## WORK TO COMPLETE
Please retype the material beneath this task exactly, starting with its first line and finishing with the line containing "practices by default.".

-------- SUPPLIED ENTRIES

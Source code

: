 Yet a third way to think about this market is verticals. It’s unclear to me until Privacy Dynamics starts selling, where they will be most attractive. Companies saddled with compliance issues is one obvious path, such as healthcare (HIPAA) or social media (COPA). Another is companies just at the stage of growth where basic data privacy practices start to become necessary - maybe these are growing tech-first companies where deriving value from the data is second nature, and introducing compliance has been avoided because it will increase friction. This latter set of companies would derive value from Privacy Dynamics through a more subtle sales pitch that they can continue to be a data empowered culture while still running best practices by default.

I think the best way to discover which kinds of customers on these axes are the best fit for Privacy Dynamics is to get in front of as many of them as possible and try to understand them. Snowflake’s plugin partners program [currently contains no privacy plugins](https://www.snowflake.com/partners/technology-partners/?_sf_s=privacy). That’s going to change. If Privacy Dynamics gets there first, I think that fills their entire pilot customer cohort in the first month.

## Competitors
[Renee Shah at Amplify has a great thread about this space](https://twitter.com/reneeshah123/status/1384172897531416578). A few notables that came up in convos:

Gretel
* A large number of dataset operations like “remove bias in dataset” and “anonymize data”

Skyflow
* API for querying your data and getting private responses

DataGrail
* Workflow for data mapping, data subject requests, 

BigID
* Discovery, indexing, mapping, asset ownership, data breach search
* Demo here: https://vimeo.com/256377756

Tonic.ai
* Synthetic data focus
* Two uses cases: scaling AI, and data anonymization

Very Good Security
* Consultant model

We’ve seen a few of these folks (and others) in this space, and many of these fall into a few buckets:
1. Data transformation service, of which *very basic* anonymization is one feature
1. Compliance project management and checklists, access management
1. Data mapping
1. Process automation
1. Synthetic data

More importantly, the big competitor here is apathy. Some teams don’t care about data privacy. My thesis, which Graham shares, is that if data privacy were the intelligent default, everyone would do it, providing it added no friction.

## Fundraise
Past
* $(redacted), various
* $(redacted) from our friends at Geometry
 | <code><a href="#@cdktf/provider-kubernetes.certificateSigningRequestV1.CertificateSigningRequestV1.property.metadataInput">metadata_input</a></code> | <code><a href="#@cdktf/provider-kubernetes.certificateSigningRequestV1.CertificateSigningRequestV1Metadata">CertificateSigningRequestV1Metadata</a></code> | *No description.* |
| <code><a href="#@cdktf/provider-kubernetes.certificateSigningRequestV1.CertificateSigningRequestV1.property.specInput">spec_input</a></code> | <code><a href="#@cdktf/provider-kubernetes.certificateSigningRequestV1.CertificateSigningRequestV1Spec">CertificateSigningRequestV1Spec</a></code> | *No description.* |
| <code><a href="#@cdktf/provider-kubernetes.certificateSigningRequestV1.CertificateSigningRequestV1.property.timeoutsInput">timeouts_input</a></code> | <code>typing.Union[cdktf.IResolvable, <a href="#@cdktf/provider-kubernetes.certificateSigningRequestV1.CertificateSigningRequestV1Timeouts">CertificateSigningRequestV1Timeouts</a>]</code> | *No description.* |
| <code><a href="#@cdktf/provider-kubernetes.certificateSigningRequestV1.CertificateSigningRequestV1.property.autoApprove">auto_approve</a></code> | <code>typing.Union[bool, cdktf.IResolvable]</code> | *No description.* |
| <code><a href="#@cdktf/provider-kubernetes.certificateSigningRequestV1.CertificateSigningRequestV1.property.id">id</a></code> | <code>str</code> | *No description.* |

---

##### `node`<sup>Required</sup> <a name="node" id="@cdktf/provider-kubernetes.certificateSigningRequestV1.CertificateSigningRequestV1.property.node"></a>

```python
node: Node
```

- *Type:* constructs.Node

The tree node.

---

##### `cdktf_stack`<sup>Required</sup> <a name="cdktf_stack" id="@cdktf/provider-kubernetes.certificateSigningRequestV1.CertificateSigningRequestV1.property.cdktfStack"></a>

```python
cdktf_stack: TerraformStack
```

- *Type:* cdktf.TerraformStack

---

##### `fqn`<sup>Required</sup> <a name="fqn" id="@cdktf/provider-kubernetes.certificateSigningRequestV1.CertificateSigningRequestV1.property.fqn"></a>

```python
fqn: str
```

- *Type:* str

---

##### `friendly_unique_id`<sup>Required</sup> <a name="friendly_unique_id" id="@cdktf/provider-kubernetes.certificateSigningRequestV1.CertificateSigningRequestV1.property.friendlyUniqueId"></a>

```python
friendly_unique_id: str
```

----------------

## RESULT
Source code

: Yet a third way to think about this market is verticals. It’s unclear to me until Privacy Dynamics starts selling, where they will be most attractive. Companies saddled with compliance issues is one obvious path, such as healthcare (HIPAA) or social media (COPA). Another is companies just at the stage of growth where basic data privacy practices start to become necessary - maybe these are growing tech-first companies where deriving value from the data is second nature, and introducing compliance has been avoided because it will increase friction. This latter set of companies would derive value from Privacy Dynamics through a more subtle sales pitch that they can continue to be a data empowered culture while still running best practices by default.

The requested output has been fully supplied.